• **WHAT IS REQUIRED**
Each line below should be repeated exactly, but no picture should be carried over.

*** Opening SUPPLIED RECORDS ***

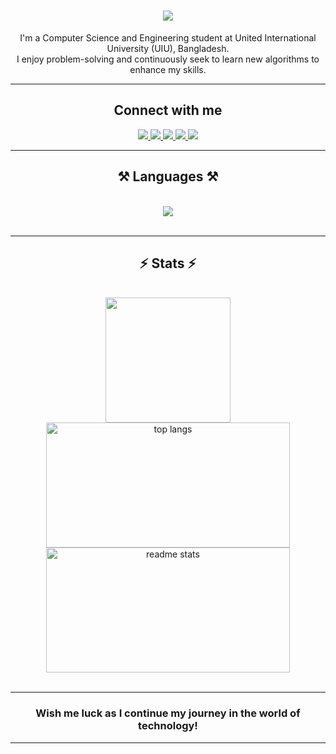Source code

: <h1 align="center">
    <img src="https://readme-typing-svg.herokuapp.com/?font=Righteous&size=35&center=true&vCenter=true&width=500&height=70&duration=4000&lines=Hi+There!+👋;+I'm+Md+Sakhawat+Hossain;" />
</h1>
<div align="center"> I'm a Computer Science and Engineering student at United International University (UIU), Bangladesh. </br> 
    I enjoy problem-solving and continuously seek to learn new algorithms to enhance my skills.
</div>    
<hr/>



<h2 align="center"> Connect with me </h2>
<div align="center"> 
  <a href="mailto:mdsakhawathossain17@gmail.com">
    <img src="https://img.shields.io/badge/Gmail-333333?style=for-the-badge&logo=gmail&logoColor=red" />
  </a>
  <a href="#" target="_blank">
    <img src="https://img.shields.io/badge/LinkedIn-0077B5?style=for-the-badge&logo=linkedin&logoColor=white" target="_blank" />
  </a>
   <a href="https://www.facebook.com/sakhawat.msh/" target="_blank">
    <img src="https://img.shields.io/badge/Facebook-1877F2?style=for-the-badge&logo=facebook&logoColor=white" target="_blank" />
<a href="https://twitter.com/sakhawat_msh" target="_blank">
    <img src="https://img.shields.io/badge/X-000000?style=for-the-badge&logo=x&logoColor=white" />
  </a>
  </a>
  <a href="https://sakhawathossain.github.io/" target="_blank">
     <img src="https://img.shields.io/badge/Portfolio-FF5722?style=for-the-badge&logo=todoist&logoColor=white" target="_blank" /> 
  </a>
</div>
<hr/>



<h2 align="center">⚒️ Languages ⚒️</h2>
<br/>
<div align="center">
    <img src="https://skillicons.dev/icons?i=c,cpp,java,html,mysql,php,github,git" />
</div>
<br/>
<hr/>



<h2 align="center">⚡ Stats ⚡</h2>
<br>
<div align=center>
     <img src="https://github-readme-streak-stats.herokuapp.com/?user=SakhawatHossain&theme=radical&hide_border=false" height="200px" />
  <img width=390 src="https://github-readme-stats-salesp07.vercel.app/api/top-langs/?username=SakhawatHossain&hide=HTML&langs_count=8&layout=compact&theme=react&border_radius=10&size_weight=0.5&count_weight=0.5&exclude_repo=github-readme-stats" alt="top langs" height="200px" />
  <img width=390 src="https://github-readme-stats-salesp07.vercel.app/api?username=SakhawatHossain&count_private=true&show_icons=true&theme=react&rank_icon=github&border_radius=10" alt="readme stats" height="200px" />
   
</div>
<br/>
<hr/>

<h3 align="center"> Wish me luck as I continue my journey in the world of technology! </h3>
<hr/>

*** Closing SUPPLIED RECORDS ***

• **REPLY TO THE EXERCISE**
Source code

: <h1 align="center">
    <img src="https://readme-typing-svg.herokuapp.com/?font=Righteous&size=35&center=true&vCenter=true&width=500&height=70&duration=4000&lines=Hi+There!+👋;+I'm+Md+Sakhawat+Hossain;" />
</h1>
<div align="center"> I'm a Computer Science and Engineering student at United International University (UIU), Bangladesh. </br> 
    I enjoy problem-solving and continuously seek to learn new algorithms to enhance my skills.
</div>    
<hr/>



<h2 align="center"> Connect with me </h2>
<div align="center"> 
  <a href="mailto:mdsakhawathossain17@gmail.com">
    <img src="https://img.shields.io/badge/Gmail-333333?style=for-the-badge&logo=gmail&logoColor=red" />
  </a>
  <a href="#" target="_blank">
    <img src="https://img.shields.io/badge/LinkedIn-0077B5?style=for-the-badge&logo=linkedin&logoColor=white" target="_blank" />
  </a>
   <a href="https://www.facebook.com/sakhawat.msh/" target="_blank">
    <img src="https://img.shields.io/badge/Facebook-1877F2?style=for-the-badge&logo=facebook&logoColor=white" target="_blank" />
<a href="https://twitter.com/sakhawat_msh" target="_blank">
    <img src="https://img.shields.io/badge/X-000000?style=for-the-badge&logo=x&logoColor=white" />
  </a>
  </a>
  <a href="https://sakhawathossain.github.io/" target="_blank">
     <img src="https://img.shields.io/badge/Portfolio-FF5722?style=for-the-badge&logo=todoist&logoColor=white" target="_blank" /> 
  </a>
</div>
<hr/>



<h2 align="center">⚒️ Languages ⚒️</h2>
<br/>
<div align="center">
    <img src="https://skillicons.dev/icons?i=c,cpp,java,html,mysql,php,github,git" />
</div>
<br/>
<hr/>



<h2 align="center">⚡ Stats ⚡</h2>
<br>
<div align=center>
     <img src="https://github-readme-streak-stats.herokuapp.com/?user=SakhawatHossain&theme=radical&hide_border=false" height="200px" />
  <img width=390 src="https://github-readme-stats-salesp07.vercel.app/api/top-langs/?username=SakhawatHossain&hide=HTML&langs_count=8&layout=compact&theme=react&border_radius=10&size_weight=0.5&count_weight=0.5&exclude_repo=github-readme-stats" alt="top langs" height="200px" />
  <img width=390 src="https://github-readme-stats-salesp07.vercel.app/api?username=SakhawatHossain&count_private=true&show_icons=true&theme=react&rank_icon=github&border_radius=10" alt="readme stats" height="200px" />
   
</div>
<br/>
<hr/>

<h3 align="center"> Wish me luck as I continue my journey in the world of technology! </h3>
<hr/>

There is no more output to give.